Открывало дискуссию в 38-м номере интервью Юрия Штерна главному редактору журнала Двадцать два Рафаилу Нудельману. Штерн говорил от имени Центра информации о положении советских евреев, группы давления, способствовавшей перелому в отношении израильского общественного мнения — в пользу советских евреев. Чуть не в первых словах Штерн отмечает: «Есть уникальные люди, вроде Эдуарда Усоскина, который один работает как целая организация», но «наш успех» — прямое следствие убеждения Центра, «что единственный шанс на спасение советских евреев связан с изменением обстановки в Израиле». Для изменения обстановки Центр прибегал к демократическим рычагам: через общество оказывал давление на правительство. И преуспел. В правительстве Бегина пункт о репатриации стоял на 22-м месте, в правительстве Переса (заступившем 13 сентября 1984 года) — на четвертом. Штерн не приписывал этот успех целиком Центру информации; он вообще скромен и осторожен; если сгущает краски, то лишь говоря о предпогромной атмосфере в России… — но разве и сам я не с тем же ощущением выехал?
Весь смысл слов Штерна был мне по душе, весь его стиль. Он, среди прочего, вспомнил слова Бердяева: никто не выиграл от революции больше евреев — но никто в итоге не проиграет от нее больше евреев. На себя Штерн умел взглянуть честно:
Годы антисемитской пропаганды не прошли бесследно. Вот простой пример: в свое время, приехав из Москвы в Одессу, я был просто потрясен, увидев чисто еврейские компании, которые принципиально не включали никого извне; мне это было чуждо и даже неприятно, я считал это проявлением какого-то расизма. А сегодня такая ситуация типична уже и в Москве, и в Ленинграде. Почему? Потому что среда стала более антисемитской…
Совершенно то же и я чувствовал в России… да нет: всё еще продолжал переживать в Израиле. Штерн не скрывает, что для него решение порвать с Россией было «невероятно тяжелым». Он совершенно точно указывает болевую точку: появление мощного движения среди русских интеллектуалов, пассивно отвергавших советскую власть — и вместе с тем не скрывающих своего антисемитизма. Именно эти люди сделали для меня Россию отвратительной. С большевиками и чернью — всё и так было ясно, они в счет не шли.
Каким наслаждением было читать заключительную заметку Александра Воронеля к этой дискуссии!
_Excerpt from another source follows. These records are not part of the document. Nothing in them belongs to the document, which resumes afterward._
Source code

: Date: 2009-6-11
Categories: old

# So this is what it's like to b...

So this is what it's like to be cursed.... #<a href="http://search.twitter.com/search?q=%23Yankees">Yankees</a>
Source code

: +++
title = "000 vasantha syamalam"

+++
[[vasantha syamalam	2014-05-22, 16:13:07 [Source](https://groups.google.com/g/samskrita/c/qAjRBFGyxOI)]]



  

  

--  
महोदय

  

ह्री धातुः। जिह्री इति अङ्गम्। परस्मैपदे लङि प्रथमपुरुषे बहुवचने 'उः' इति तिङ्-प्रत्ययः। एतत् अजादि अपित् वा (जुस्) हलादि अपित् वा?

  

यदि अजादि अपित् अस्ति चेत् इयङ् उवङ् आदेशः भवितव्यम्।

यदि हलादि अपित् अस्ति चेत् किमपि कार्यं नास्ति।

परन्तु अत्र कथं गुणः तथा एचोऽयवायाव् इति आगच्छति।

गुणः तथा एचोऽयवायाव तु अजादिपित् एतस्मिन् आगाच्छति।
Опять, как при чтении Трепета забот иудейских , я видел: мысль Воронеля широка и точна, слог — превосходен. Мыслитель должен быть писателем. Веская ритмическая организация текста, его полнозвучье, соединение живой страсти с мастерством — убедительнее цифр и фактов. За такое всё простишь. Даже то, с чем не согласен. Воронель (сперва, в духе Макиавелли, отделив политику от нравственности) подводит читателя к мысли о безнравственности неширы (отсева ; речь о тех, кто, выехав, не поехал в Израиль). Согласиться с этим я не мог. Как и Штерн, я считал неправильными (даже безнравственными) разговоры о нешире, выставление ее на передний план — уже хотя бы потому, что так поступал Кремль. Жизнь человека коротка; жизнь выросшего в Советском Союзе — погублена. Реализоваться на Западе проще, чем в Израиле. Как сказать вырвавшемуся на свободу: не езжай в Америку, это некрасиво? Может, человеку завтра умирать, а он Войну и мир не успевает закончить или теорему Ферма доказать. Сам я поехал в Израиль из соображений нравственных, свою Войну и мир принес в жертву, — но от других такой жертвы требовать не мог… Воронель был сионистом; я — не был.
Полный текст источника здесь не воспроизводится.